- **Action item**
Restate all of the entries exactly. Any picture in them should be skipped.

- **Available data**
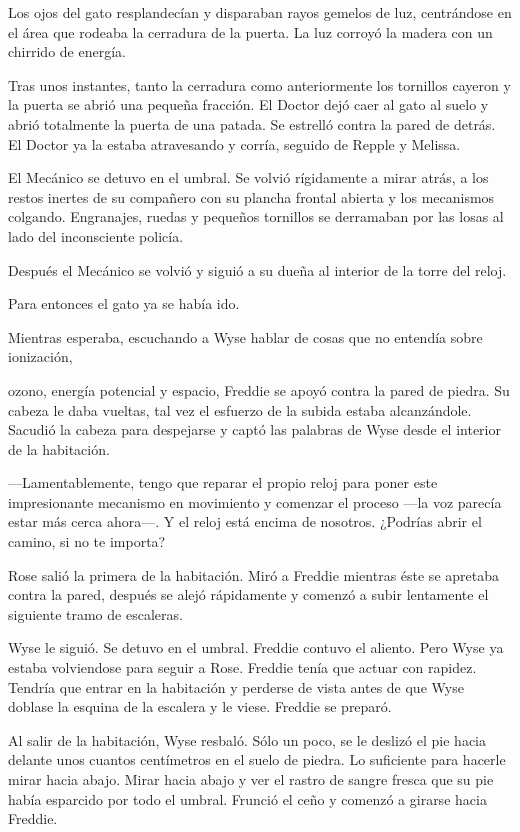 {Los ojos del gato resplandecían y disparaban rayos gemelos de luz,
	centrándose en el área que rodeaba la cerradura de la puerta. La luz
corroyó la madera con un chirrido de energía.}

{Tras unos instantes, tanto la cerradura como anteriormente los
	tornillos cayeron y la puerta se abrió una pequeña fracción. El
	Doctor dejó caer al gato al suelo y abrió totalmente la puerta de una
	patada. Se estrelló contra la pared de detrás. El Doctor ya la
estaba atravesando y corría, seguido de Repple y Melissa.}

{El Mecánico se detuvo en el umbral. Se volvió rígidamente a mirar
	atrás, a los restos inertes de su compañero con su plancha frontal
	abierta y los mecanismos colgando. Engranajes, ruedas y pequeños
tornillos se derramaban por las losas al lado del inconsciente policía.}

{Después el Mecánico se volvió y siguió a su dueña al interior de la
torre del reloj.}

{Para entonces el gato ya se había ido.}

{Mientras esperaba, escuchando a Wyse hablar de cosas que no entendía
sobre ionización,}

{ozono, energía potencial y espacio, Freddie se apoyó contra la pared de
	piedra. Su cabeza le daba vueltas, tal vez el esfuerzo de la subida
	estaba alcanzándole. Sacudió la cabeza para despejarse y captó las
palabras de Wyse desde el interior de la habitación.}

{---Lamentablemente, tengo que reparar el propio reloj para poner este
	impresionante mecanismo en movimiento y comenzar el proceso ---la voz
	parecía estar más cerca ahora---. Y el reloj está encima de
nosotros. ¿Podrías abrir el camino, si no te importa?}

{Rose salió la primera de la habitación. Miró a Freddie mientras
	éste se apretaba contra la pared, después se alejó rápidamente y comenzó
a subir lentamente el siguiente tramo de escaleras.}

{Wyse le siguió. Se detuvo en el umbral. Freddie contuvo el
	aliento. Pero Wyse ya estaba volviendose para seguir a
	Rose. Freddie tenía que actuar con rapidez. Tendría que entrar
	en la habitación y perderse de vista antes de que Wyse doblase la
esquina de la escalera y le viese. Freddie se preparó.}

{Al salir de la habitación, Wyse resbaló. Sólo un poco, se le
	deslizó el pie hacia delante unos cuantos centímetros en el suelo de
	piedra. Lo suficiente para hacerle mirar hacia abajo. Mirar
	hacia abajo y ver el rastro de sangre fresca que su pie había esparcido
	por todo el umbral. Frunció el ceño y comenzó a girarse hacia
Freddie.}

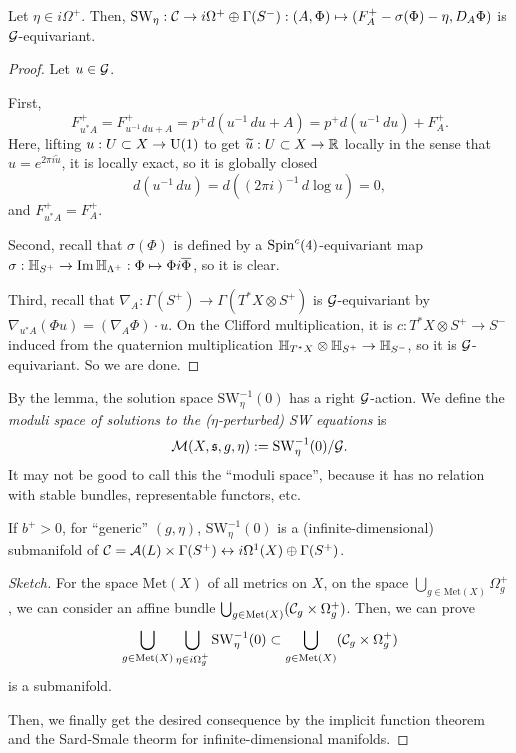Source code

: \documentclass{../../../small}
\begin{document}
\begin{lemma}
Let $\eta\in i\Omega^+$.
Then, $\mathrm{SW}_\eta:\cC\to i\Omega^+\oplus\Gamma(S^-):(A,\Phi)\mapsto(F_A^+-\sigma(\Phi)-\eta,D_A\Phi)$ is $\cG$-equivariant.
\end{lemma}
\begin{proof}
Let $u\in\cG$.

First,
\[F_{u^*A}^+=F_{u^{-1}\,du+A}^+=p^+d(u^{-1}\,du +A)=p^+d(u^{-1}\,du)+F_A^+.\]
Here, lifting $u:U\subset X\to\rU(1)$ to get $\tilde u:U\subset X\to\R$ locally in the sense that $u=e^{2\pi i\tilde u}$, it is locally exact, so it is globally closed
\[d(u^{-1}\,du)=d((2\pi i)^{-1}\,d\log u)=0,\]
and $F_{u^*A}^+=F_A^+$.

Second, recall that $\sigma(\Phi)$ is defined by a $\Spin^c(4)$-equivariant map $\sigma:\H_{S^+}\to\Im\H_{\Lambda^+}:\Phi\mapsto\Phi i\bar\Phi$, so it is clear.

Third, recall that $\nabla_A:\Gamma(S^+)\to\Gamma(T^*X\otimes S^+)$ is $\cG$-equivariant by $\nabla_{u^*A}(\Phi u)=(\nabla_A\Phi)\cdot u$.
On the Clifford multiplication, it is $c:T^*X\otimes S^+\to S^-$ induced from the quaternion multiplication $\H_{T^*X}\otimes\H_{S^+}\to\H_{S^-}$, so it is $\cG$-equivariant.
So we are done.
\end{proof}

By the lemma, the solution space $\mathrm{SW}_\eta^{-1}(0)$ has a right $\cG$-action.
We define the \emph{moduli space of solutions to the ($\eta$-perturbed) SW equations} is
\[\cM(X,\fs,g,\eta):=\mathrm{SW}_\eta^{-1}(0)/\cG.\]
It may not be good to call this the ``moduli space'', because it has no relation with stable bundles, representable functors, etc.

\begin{lemma}
If $b^+>0$, for ``generic'' $(g,\eta)$, $\mathrm{SW}_\eta^{-1}(0)$ is a (infinite-dimensional) submanifold of $\cC=\cA(L)\times\Gamma(S^+)\leftrightarrow i\Omega^1(X)\oplus\Gamma(S^+)$.
\end{lemma}
\begin{proof}[Sketch]
For the space $\mathrm{Met}(X)$ of all metrics on $X$, on the space $\bigcup_{g\in\mathrm{Met}(X)}\Omega_g^+$, we can consider an affine bundle $\bigcup_{g\in\mathrm{Met}(X)}(\cC_g\times\Omega_g^+)$.
Then, we can prove
\[\bigcup_{g\in\mathrm{Met}(X)}\bigcup_{\eta\in i\Omega_g^+}\mathrm{SW}_\eta^{-1}(0)\subset\bigcup_{g\in\mathrm{Met}(X)}(\cC_g\times\Omega_g^+)\]
is a submanifold.

Then, we finally get the desired consequence by the implicit function theorem and the Sard-Smale theorm for infinite-dimensional manifolds.
\end{proof}
\end{document}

- **Response box**
 {Los ojos del gato resplandecían y disparaban rayos gemelos de luz,
	centrándose en el área que rodeaba la cerradura de la puerta. La luz
corroyó la madera con un chirrido de energía.}

{Tras unos instantes, tanto la cerradura como anteriormente los
	tornillos cayeron y la puerta se abrió una pequeña fracción. El
	Doctor dejó caer al gato al suelo y abrió totalmente la puerta de una
	patada. Se estrelló contra la pared de detrás. El Doctor ya la
estaba atravesando y corría, seguido de Repple y Melissa.}

{El Mecánico se detuvo en el umbral. Se volvió rígidamente a mirar
	atrás, a los restos inertes de su compañero con su plancha frontal
	abierta y los mecanismos colgando. Engranajes, ruedas y pequeños
tornillos se derramaban por las losas al lado del inconsciente policía.}

{Después el Mecánico se volvió y siguió a su dueña al interior de la
torre del reloj.}

{Para entonces el gato ya se había ido.}

{Mientras esperaba, escuchando a Wyse hablar de cosas que no entendía
sobre ionización,}

{ozono, energía potencial y espacio, Freddie se apoyó contra la pared de
	piedra. Su cabeza le daba vueltas, tal vez el esfuerzo de la subida
	estaba alcanzándole. Sacudió la cabeza para despejarse y captó las
palabras de Wyse desde el interior de la habitación.}

{---Lamentablemente, tengo que reparar el propio reloj para poner este
	impresionante mecanismo en movimiento y comenzar el proceso ---la voz
	parecía estar más cerca ahora---. Y el reloj está encima de
nosotros. ¿Podrías abrir el camino, si no te importa?}

{Rose salió la primera de la habitación. Miró a Freddie mientras
	éste se apretaba contra la pared, después se alejó rápidamente y comenzó
a subir lentamente el siguiente tramo de escaleras.}

{Wyse le siguió. Se detuvo en el umbral. Freddie contuvo el
	aliento. Pero Wyse ya estaba volviendose para seguir a
	Rose. Freddie tenía que actuar con rapidez. Tendría que entrar
	en la habitación y perderse de vista antes de que Wyse doblase la
esquina de la escalera y le viese. Freddie se preparó.}

{Al salir de la habitación, Wyse resbaló. Sólo un poco, se le
	deslizó el pie hacia delante unos cuantos centímetros en el suelo de
	piedra. Lo suficiente para hacerle mirar hacia abajo. Mirar
	hacia abajo y ver el rastro de sangre fresca que su pie había esparcido
	por todo el umbral. Frunció el ceño y comenzó a girarse hacia
Freddie.}

Source code

: \documentclass{../../../small}
\begin{document}
\begin{lemma}
Let $\eta\in i\Omega^+$.
Then, $\mathrm{SW}_\eta:\cC\to i\Omega^+\oplus\Gamma(S^-):(A,\Phi)\mapsto(F_A^+-\sigma(\Phi)-\eta,D_A\Phi)$ is $\cG$-equivariant.
\end{lemma}
\begin{proof}
Let $u\in\cG$.

First,
\[F_{u^*A}^+=F_{u^{-1}\,du+A}^+=p^+d(u^{-1}\,du +A)=p^+d(u^{-1}\,du)+F_A^+.\]
Here, lifting $u:U\subset X\to\rU(1)$ to get $\tilde u:U\subset X\to\R$ locally in the sense that $u=e^{2\pi i\tilde u}$, it is locally exact, so it is globally closed
\[d(u^{-1}\,du)=d((2\pi i)^{-1}\,d\log u)=0,\]
and $F_{u^*A}^+=F_A^+$.

Second, recall that $\sigma(\Phi)$ is defined by a $\Spin^c(4)$-equivariant map $\sigma:\H_{S^+}\to\Im\H_{\Lambda^+}:\Phi\mapsto\Phi i\bar\Phi$, so it is clear.

Third, recall that $\nabla_A:\Gamma(S^+)\to\Gamma(T^*X\otimes S^+)$ is $\cG$-equivariant by $\nabla_{u^*A}(\Phi u)=(\nabla_A\Phi)\cdot u$.
On the Clifford multiplication, it is $c:T^*X\otimes S^+\to S^-$ induced from the quaternion multiplication $\H_{T^*X}\otimes\H_{S^+}\to\H_{S^-}$, so it is $\cG$-equivariant.
So we are done.
\end{proof}

By the lemma, the solution space $\mathrm{SW}_\eta^{-1}(0)$ has a right $\cG$-action.
We define the \emph{moduli space of solutions to the ($\eta$-perturbed) SW equations} is
\[\cM(X,\fs,g,\eta):=\mathrm{SW}_\eta^{-1}(0)/\cG.\]
It may not be good to call this the ``moduli space'', because it has no relation with stable bundles, representable functors, etc.

\begin{lemma}
If $b^+>0$, for ``generic'' $(g,\eta)$, $\mathrm{SW}_\eta^{-1}(0)$ is a (infinite-dimensional) submanifold of $\cC=\cA(L)\times\Gamma(S^+)\leftrightarrow i\Omega^1(X)\oplus\Gamma(S^+)$.
\end{lemma}
\begin{proof}[Sketch]
For the space $\mathrm{Met}(X)$ of all metrics on $X$, on the space $\bigcup_{g\in\mathrm{Met}(X)}\Omega_g^+$, we can consider an affine bundle $\bigcup_{g\in\mathrm{Met}(X)}(\cC_g\times\Omega_g^+)$.
Then, we can prove
\[\bigcup_{g\in\mathrm{Met}(X)}\bigcup_{\eta\in i\Omega_g^+}\mathrm{SW}_\eta^{-1}(0)\subset\bigcup_{g\in\mathrm{Met}(X)}(\cC_g\times\Omega_g^+)\]
is a submanifold.

Then, we finally get the desired consequence by the implicit function theorem and the Sard-Smale theorm for infinite-dimensional manifolds.
\end{proof}
\end{document}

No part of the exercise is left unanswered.